** Opening DATA RECORDS block **

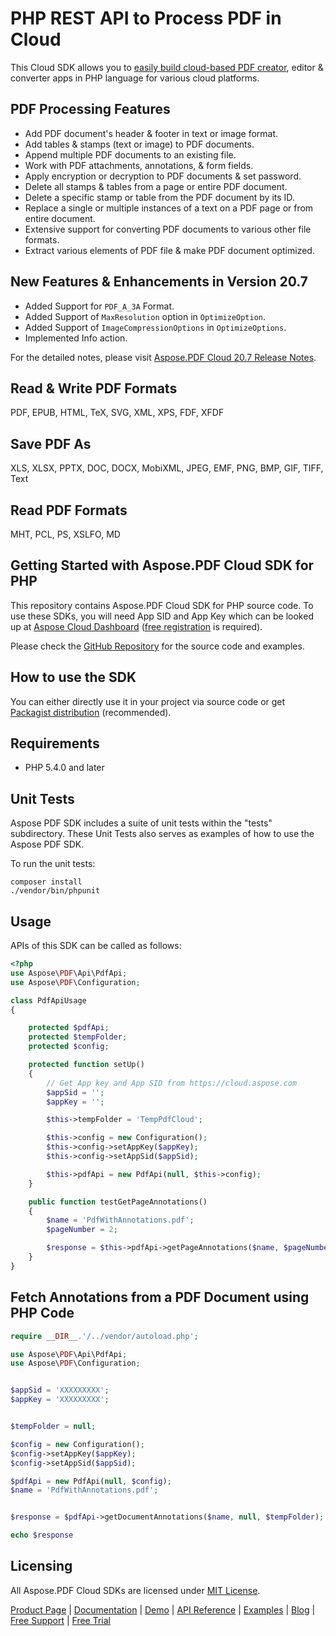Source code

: # PHP REST API to Process PDF in Cloud

This Cloud SDK allows you to [easily build cloud-based PDF creator](https://products.aspose.cloud/pdf/net), editor & converter apps in PHP language for various cloud platforms.

## PDF Processing Features

- Add PDF document's header & footer in text or image format.
- Add tables & stamps (text or image) to PDF documents.
- Append multiple PDF documents to an existing file.
- Work with PDF attachments, annotations, & form fields.
- Apply encryption or decryption to PDF documents & set password.
- Delete all stamps & tables from a page or entire PDF document.
- Delete a specific stamp or table from the PDF document by its ID.
- Replace a single or multiple instances of a text on a PDF page or from entire document.
- Extensive support for converting PDF documents to various other file formats.
- Extract various elements of PDF file & make PDF document optimized.

## New Features & Enhancements in Version 20.7

- Added Support for `PDF_A_3A` Format.
- Added Support of `MaxResolution` option in `OptimizeOption`.
- Added Support of `ImageCompressionOptions` in `OptimizeOptions`.
- Implemented Info action.

For the detailed notes, please visit [Aspose.PDF Cloud 20.7 Release Notes](https://docs.aspose.cloud/display/pdfcloud/Aspose.PDF+Cloud+20.7+Release+Notes).

## Read & Write PDF Formats

PDF, EPUB, HTML, TeX, SVG, XML, XPS, FDF, XFDF

## Save PDF As

XLS, XLSX, PPTX, DOC, DOCX, MobiXML, JPEG, EMF, PNG, BMP, GIF, TIFF, Text

## Read PDF Formats

MHT, PCL, PS, XSLFO, MD

## Getting Started with Aspose.PDF Cloud SDK for PHP

This repository contains Aspose.PDF Cloud SDK for PHP source code. To use these SDKs, you will need App SID and App Key which can be looked up at [Aspose Cloud Dashboard](https://dashboard.aspose.cloud/#/apps) ([free registration](https://id.containerize.com/signup?clientId=prod.discourse.aspose&redirectUrl=https://forum.aspose.cloud/session/sso) is required).

Please check the [GitHub Repository](https://github.com/aspose-pdf-cloud/aspose-pdf-cloud-php) for the source code and examples.

## How to use the SDK

You can either directly use it in your project via source code or get [Packagist distribution](https://packagist.org/packages/aspose/pdf-sdk-php) (recommended).

## Requirements

- PHP 5.4.0 and later

## Unit Tests

Aspose PDF SDK includes a suite of unit tests within the "tests" subdirectory. These Unit Tests also serves as examples of how to use the Aspose PDF SDK.

To run the unit tests:

```console
composer install
./vendor/bin/phpunit
```

## Usage

APIs of this SDK can be called as follows:

```php
<?php
use Aspose\PDF\Api\PdfApi;
use Aspose\PDF\Configuration;

class PdfApiUsage
{

    protected $pdfApi;
    protected $tempFolder;
    protected $config;

    protected function setUp()
    {
        // Get App key and App SID from https://cloud.aspose.com
        $appSid = '';
        $appKey = '';

        $this->tempFolder = 'TempPdfCloud';

        $this->config = new Configuration();
        $this->config->setAppKey($appKey);
        $this->config->setAppSid($appSid);

        $this->pdfApi = new PdfApi(null, $this->config);
    }

    public function testGetPageAnnotations()
    {
        $name = 'PdfWithAnnotations.pdf';
        $pageNumber = 2;

        $response = $this->pdfApi->getPageAnnotations($name, $pageNumber, null, $this->tempFolder);
    }
}
```

## Fetch Annotations from a PDF Document using PHP Code

```php
require __DIR__.'/../vendor/autoload.php';

use Aspose\PDF\Api\PdfApi;
use Aspose\PDF\Configuration;


$appSid = 'XXXXXXXXX';
$appKey = 'XXXXXXXXX';


$tempFolder = null;

$config = new Configuration();
$config->setAppKey($appKey);
$config->setAppSid($appSid);

$pdfApi = new PdfApi(null, $config);
$name = 'PdfWithAnnotations.pdf';


$response = $pdfApi->getDocumentAnnotations($name, null, $tempFolder);

echo $response
```

## Licensing

All Aspose.PDF Cloud SDKs are licensed under [MIT License](https://github.com/aspose-pdf-cloud/aspose-pdf-cloud-php/blob/HEAD/LICENSE).

[Product Page](https://products.aspose.cloud/pdf/net) | [Documentation](https://docs.aspose.cloud/display/pdfcloud/Home) | [Demo](https://products.aspose.app/pdf/family) | [API Reference](https://apireference.aspose.cloud/pdf/) | [Examples](https://github.com/aspose-pdf-cloud/aspose-pdf-cloud-dotnet) | [Blog](https://blog.aspose.cloud/category/pdf/) | [Free Support](https://forum.aspose.cloud/c/pdf) | [Free Trial](https://dashboard.aspose.cloud/#/apps)
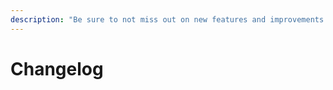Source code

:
 ```yaml
---
description: "Be sure to not miss out on new features and improvements! \U0001F680"
---
```


# Changelog

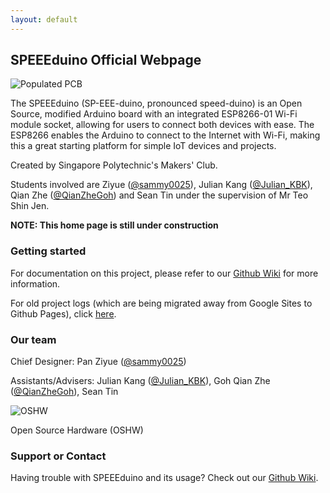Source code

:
 ```yaml
---
layout: default
---
```

## SPEEEduino Official Webpage

![Populated PCB](https://github.com/sammy0025/SPEEEduino/raw/master/Image%20Assets/PCBPreview-Front-Populated.png)

The SPEEEduino (SP-EEE-duino, pronounced speed-duino) is an Open Source, modified Arduino board with an integrated ESP8266-01 Wi-Fi module socket, allowing for users to connect both devices with ease. The ESP8266 enables the Arduino to connect to the Internet with Wi-Fi, making this a great starting platform for simple IoT devices and projects.

Created by Singapore Polytechnic's Makers' Club.

Students involved are Ziyue ([@sammy0025](https://twitter.com/sammy0025)), Julian Kang ([@Julian_KBK](https://twitter.com/Julian_KBK)), Qian Zhe ([@QianZheGoh](https://twitter.com/QianZheGoh)) and Sean Tin under the supervision of Mr Teo Shin Jen.

**NOTE: This home page is still under construction**

### Getting started

For documentation on this project, please refer to our [Github Wiki](https://github.com/sammy0025/SPEEEduino/wiki) for more information.

For old project logs (which are being migrated away from Google Sites to Github Pages), click [here](https://sites.google.com/view/speeeduino/home).

### Our team
Chief Designer: Pan Ziyue ([@sammy0025](https://twitter.com/sammy0025))

Assistants/Advisers: Julian Kang ([@Julian_KBK](https://twitter.com/Julian_KBK)), Goh Qian Zhe ([@QianZheGoh](https://twitter.com/QianZheGoh)), Sean Tin

![OSHW](https://www.oshwa.org/wp-content/uploads/2014/03/oshw-logo-100-px.png)

Open Source Hardware (OSHW)

### Support or Contact

Having trouble with SPEEEduino and its usage? Check out our [Github Wiki](https://github.com/sammy0025/SPEEEduino/wiki).
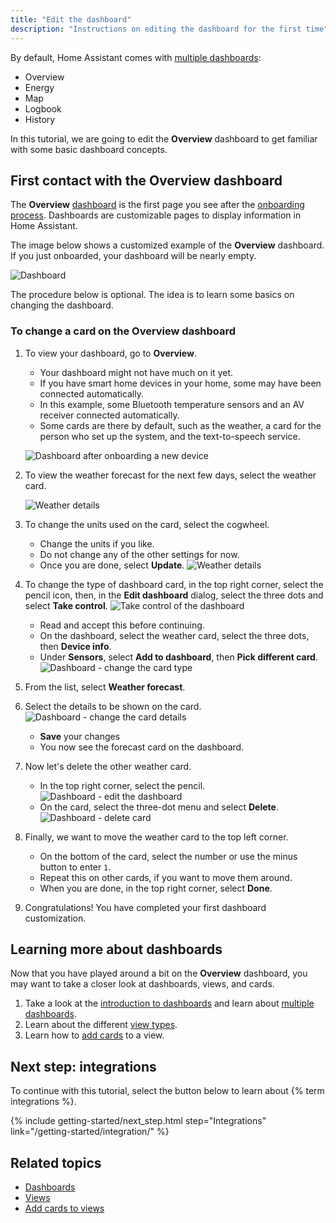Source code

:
```yaml
---
title: "Edit the dashboard"
description: "Instructions on editing the dashboard for the first time"
---
```


By default, Home Assistant comes with [multiple dashboards](/dashboards/dashboards/):

- Overview
- Energy
- Map
- Logbook
- History

In this tutorial, we are going to edit the **Overview** dashboard to get familiar with some basic dashboard concepts.

## First contact with the Overview dashboard

The **Overview** [dashboard](/dashboards/) is the first page you see after the [onboarding process](/getting-started/onboarding). Dashboards are customizable pages to display information in Home Assistant.

The image below shows a customized example of the **Overview** dashboard. If you just onboarded, your dashboard will be nearly empty.

![Dashboard](/images/getting-started/lovelace.png)

The procedure below is optional. The idea is to learn some basics on changing the dashboard.

### To change a card on the Overview dashboard

1. To view your dashboard, go to **Overview**.
   - Your dashboard might not have much on it yet.
   - If you have smart home devices in your home, some may have been connected automatically.
   - In this example, some Bluetooth temperature sensors and an AV receiver connected automatically.
   - Some cards are there by default, such as the weather, a card for the person who set up the system, and the text-to-speech service.

    ![Dashboard after onboarding a new device](/images/getting-started/onboarding_dashboard_01.png)
2. To view the weather forecast for the next few days, select the weather card.

   ![Weather details](/images/getting-started/weather_card_details_01.png)

3. To change the units used on the card, select the cogwheel.
    - Change the units if you like.
    - Do not change any of the other settings for now.
    - Once you are done, select **Update**.
   ![Weather details](/images/getting-started/onboarding_card_settings_01.png)

4. To change the type of dashboard card, in the top right corner, select the pencil icon, then, in the **Edit dashboard** dialog, select the three dots and select **Take control**.
   ![Take control of the dashboard](/images/getting-started/dashboard-take-control.png)
   - Read and accept this before continuing.
   - On the dashboard, select the weather card, select the three dots, then **Device info**.
   - Under **Sensors**, select **Add to dashboard**, then **Pick different card**.
   ![Dashboard - change the card type](/images/getting-started/onboarding_pick_different_card_01.png)

5. From the list, select **Weather forecast**.
6. Select the details to be shown on the card.
   ![Dashboard - change the card details](/images/getting-started/onboarding_card_settings_02.png)
   - **Save** your changes
   - You now see the forecast card on the dashboard.

7. Now let's delete the other weather card.
   - In the top right corner, select the pencil.
   ![Dashboard - edit the dashboard](/images/getting-started/onboarding_edit_dashboard_01.png)
   - On the card, select the three-dot menu and select **Delete**.
   ![Dashboard - delete card](/images/getting-started/onboarding_dashboard_delete_card.png)
8. Finally, we want to move the weather card to the top left corner.
   - On the bottom of the card, select the number or use the minus button to enter `1`.
   - Repeat this on other cards, if you want to move them around.
   - When you are done, in the top right corner, select **Done**.
9. Congratulations! You have completed your first dashboard customization.

## Learning more about dashboards

Now that you have played around a bit on the **Overview** dashboard, you may want to take a closer look at dashboards, views, and cards.

1. Take a look at the [introduction to dashboards](/dashboards/) and learn about [multiple dashboards](/dashboards/dashboards).
2. Learn about the different [view types](/dashboards/views/).
3. Learn how to [add cards](/dashboards/cards/#adding-cards-to-your-dashboard) to a view.

## Next step: integrations

To continue with this tutorial, select the button below to learn about {% term integrations %}.

{% include getting-started/next_step.html step="Integrations" link="/getting-started/integration/" %}

## Related topics

- [Dashboards](/dashboards/)
- [Views](/dashboards/views/)
- [Add cards to views](/dashboards/cards/#adding-cards-to-your-dashboard)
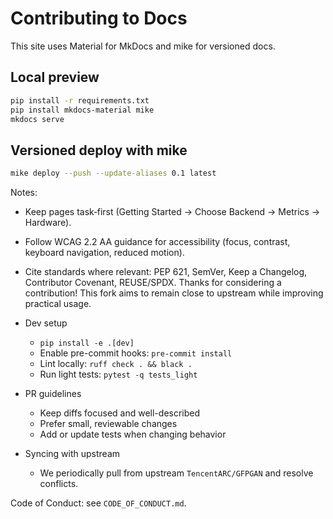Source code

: # Contributing to Docs

This site uses Material for MkDocs and mike for versioned docs.

## Local preview

```bash
pip install -r requirements.txt
pip install mkdocs-material mike
mkdocs serve
```

## Versioned deploy with mike

```bash
mike deploy --push --update-aliases 0.1 latest
```

Notes:

- Keep pages task‑first (Getting Started → Choose Backend → Metrics →
  Hardware).
- Follow WCAG 2.2 AA guidance for accessibility (focus, contrast, keyboard
  navigation, reduced motion).
- Cite standards where relevant: PEP 621, SemVer, Keep a Changelog,
  Contributor Covenant, REUSE/SPDX.
Thanks for considering a contribution! This fork aims to remain close to
upstream while improving practical usage.

- Dev setup
  - `pip install -e .[dev]`
  - Enable pre-commit hooks: `pre-commit install`
  - Lint locally: `ruff check . && black .`
  - Run light tests: `pytest -q tests_light`

- PR guidelines
  - Keep diffs focused and well-described
  - Prefer small, reviewable changes
  - Add or update tests when changing behavior

- Syncing with upstream
  - We periodically pull from upstream `TencentARC/GFPGAN` and resolve conflicts.

Code of Conduct: see `CODE_OF_CONDUCT.md`.

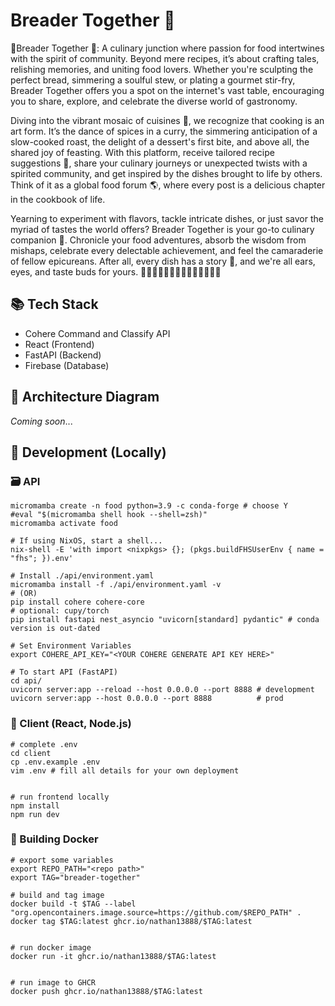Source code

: # Breader Together 🍞

🍴Breader Together 🍞: A culinary junction where passion for food intertwines with the spirit of community. Beyond mere recipes, it’s about crafting tales, relishing memories, and uniting food lovers. Whether you're sculpting the perfect bread, simmering a soulful stew, or plating a gourmet stir-fry, Breader Together offers you a spot on the internet's vast table, encouraging you to share, explore, and celebrate the diverse world of gastronomy.

Diving into the vibrant mosaic of cuisines 🥘, we recognize that cooking is an art form. It’s the dance of spices in a curry, the simmering anticipation of a slow-cooked roast, the delight of a dessert's first bite, and above all, the shared joy of feasting. With this platform, receive tailored recipe suggestions 📜, share your culinary journeys or unexpected twists with a spirited community, and get inspired by the dishes brought to life by others. Think of it as a global food forum 🌎, where every post is a delicious chapter in the cookbook of life.

Yearning to experiment with flavors, tackle intricate dishes, or just savor the myriad of tastes the world offers? Breader Together is your go-to culinary companion 🍲. Chronicle your food adventures, absorb the wisdom from mishaps, celebrate every delectable achievement, and feel the camaraderie of fellow epicureans. After all, every dish has a story 📖, and we're all ears, eyes, and taste buds for yours. 🍱🥗🍜🍝🍲🥘🍛🍔🍕🍖🍗🍳🍤🍣

## 📚 Tech Stack
- Cohere Command and Classify API
- React (Frontend)
- FastAPI (Backend)
- Firebase (Database)

## 🧱 Architecture Diagram
*Coming soon*...

## 🔧 Development (Locally)

### 🗃️ API
```
micromamba create -n food python=3.9 -c conda-forge # choose Y
#eval "$(micromamba shell hook --shell=zsh)"
micromamba activate food

# If using NixOS, start a shell...
nix-shell -E 'with import <nixpkgs> {}; (pkgs.buildFHSUserEnv { name = "fhs"; }).env'

# Install ./api/environment.yaml
micromamba install -f ./api/environment.yaml -v
# (OR)
pip install cohere cohere-core
# optional: cupy/torch
pip install fastapi nest_asyncio "uvicorn[standard] pydantic" # conda version is out-dated

# Set Environment Variables
export COHERE_API_KEY="<YOUR COHERE GENERATE API KEY HERE>"

# To start API (FastAPI)
cd api/
uvicorn server:app --reload --host 0.0.0.0 --port 8888 # development
uvicorn server:app --host 0.0.0.0 --port 8888          # prod
```

### 🌇 Client (React, Node.js)
```
# complete .env
cd client
cp .env.example .env
vim .env # fill all details for your own deployment


# run frontend locally
npm install
npm run dev
```

### 🐳 Building Docker
```
# export some variables
export REPO_PATH="<repo path>"
export TAG="breader-together"

# build and tag image
docker build -t $TAG --label "org.opencontainers.image.source=https://github.com/$REPO_PATH" .
docker tag $TAG:latest ghcr.io/nathan13888/$TAG:latest


# run docker image
docker run -it ghcr.io/nathan13888/$TAG:latest


# run image to GHCR
docker push ghcr.io/nathan13888/$TAG:latest
```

** Closing DATA RECORDS block **

Using the records above, copy word for word the line with "## Fetch Annotations", the line with "## Licensing", and every line between them.

## Fetch Annotations from a PDF Document using PHP Code

```php
require __DIR__.'/../vendor/autoload.php';

use Aspose\PDF\Api\PdfApi;
use Aspose\PDF\Configuration;


$appSid = 'XXXXXXXXX';
$appKey = 'XXXXXXXXX';


$tempFolder = null;

$config = new Configuration();
$config->setAppKey($appKey);
$config->setAppSid($appSid);

$pdfApi = new PdfApi(null, $config);
$name = 'PdfWithAnnotations.pdf';


$response = $pdfApi->getDocumentAnnotations($name, null, $tempFolder);

echo $response
```

## Licensing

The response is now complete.